# Directions for this task:
With the pictures left out, output the records below exactly.

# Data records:
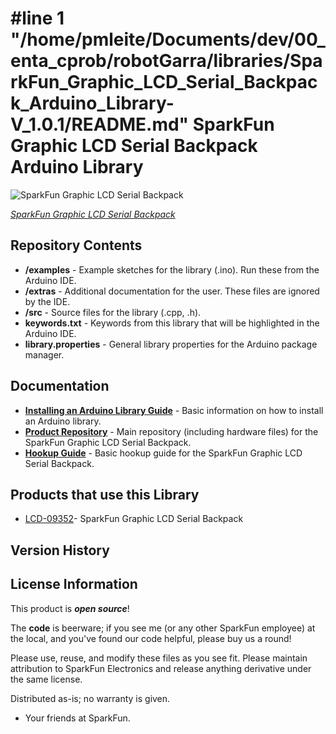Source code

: #line 1 "/home/pmleite/Documents/dev/00_enta_cprob/robotGarra/libraries/SparkFun_Graphic_LCD_Serial_Backpack_Arduino_Library-V_1.0.1/README.md"
SparkFun Graphic LCD Serial Backpack Arduino Library
========================================

![SparkFun Graphic LCD Serial Backpack](https://cdn.sparkfun.com//assets/parts/2/9/2/2/09352-01.jpg)

[*SparkFun Graphic LCD Serial Backpack*](https://www.sparkfun.com/products/9352)

Repository Contents
-------------------

* **/examples** - Example sketches for the library (.ino). Run these from the Arduino IDE. 
* **/extras** - Additional documentation for the user. These files are ignored by the IDE. 
* **/src** - Source files for the library (.cpp, .h).
* **keywords.txt** - Keywords from this library that will be highlighted in the Arduino IDE. 
* **library.properties** - General library properties for the Arduino package manager. 

Documentation
--------------

* **[Installing an Arduino Library Guide](https://learn.sparkfun.com/tutorials/installing-an-arduino-library)** - Basic information on how to install an Arduino library.
* **[Product Repository](https://github.com/sparkfun/GraphicLCD_Serial_Backpack)** - Main repository (including hardware files) for the SparkFun Graphic LCD Serial Backpack.
* **[Hookup Guide](https://learn.sparkfun.com/tutorials/serial-graphic-lcd-hookup/?_ga=1.12355956.1126191215.1366741676)** - Basic hookup guide for the SparkFun Graphic LCD Serial Backpack.

Products that use this Library 
---------------------------------

* [LCD-09352](https://www.sparkfun.com/products/9352)- SparkFun Graphic LCD Serial Backpack

Version History
---------------


License Information
-------------------

This product is _**open source**_! 

The **code** is beerware; if you see me (or any other SparkFun employee) at the local, and you've found our code helpful, please buy us a round!

Please use, reuse, and modify these files as you see fit. Please maintain attribution to SparkFun Electronics and release anything derivative under the same license.

Distributed as-is; no warranty is given.

- Your friends at SparkFun.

# Your response:
Source code

: #line 1 "/home/pmleite/Documents/dev/00_enta_cprob/robotGarra/libraries/SparkFun_Graphic_LCD_Serial_Backpack_Arduino_Library-V_1.0.1/README.md"
SparkFun Graphic LCD Serial Backpack Arduino Library
========================================

![SparkFun Graphic LCD Serial Backpack](https://cdn.sparkfun.com//assets/parts/2/9/2/2/09352-01.jpg)

[*SparkFun Graphic LCD Serial Backpack*](https://www.sparkfun.com/products/9352)

Repository Contents
-------------------

* **/examples** - Example sketches for the library (.ino). Run these from the Arduino IDE. 
* **/extras** - Additional documentation for the user. These files are ignored by the IDE. 
* **/src** - Source files for the library (.cpp, .h).
* **keywords.txt** - Keywords from this library that will be highlighted in the Arduino IDE. 
* **library.properties** - General library properties for the Arduino package manager. 

Documentation
--------------

* **[Installing an Arduino Library Guide](https://learn.sparkfun.com/tutorials/installing-an-arduino-library)** - Basic information on how to install an Arduino library.
* **[Product Repository](https://github.com/sparkfun/GraphicLCD_Serial_Backpack)** - Main repository (including hardware files) for the SparkFun Graphic LCD Serial Backpack.
* **[Hookup Guide](https://learn.sparkfun.com/tutorials/serial-graphic-lcd-hookup/?_ga=1.12355956.1126191215.1366741676)** - Basic hookup guide for the SparkFun Graphic LCD Serial Backpack.

Products that use this Library 
---------------------------------

* [LCD-09352](https://www.sparkfun.com/products/9352)- SparkFun Graphic LCD Serial Backpack

Version History
---------------


License Information
-------------------

This product is _**open source**_! 

The **code** is beerware; if you see me (or any other SparkFun employee) at the local, and you've found our code helpful, please buy us a round!

Please use, reuse, and modify these files as you see fit. Please maintain attribution to SparkFun Electronics and release anything derivative under the same license.

Distributed as-is; no warranty is given.

- Your friends at SparkFun.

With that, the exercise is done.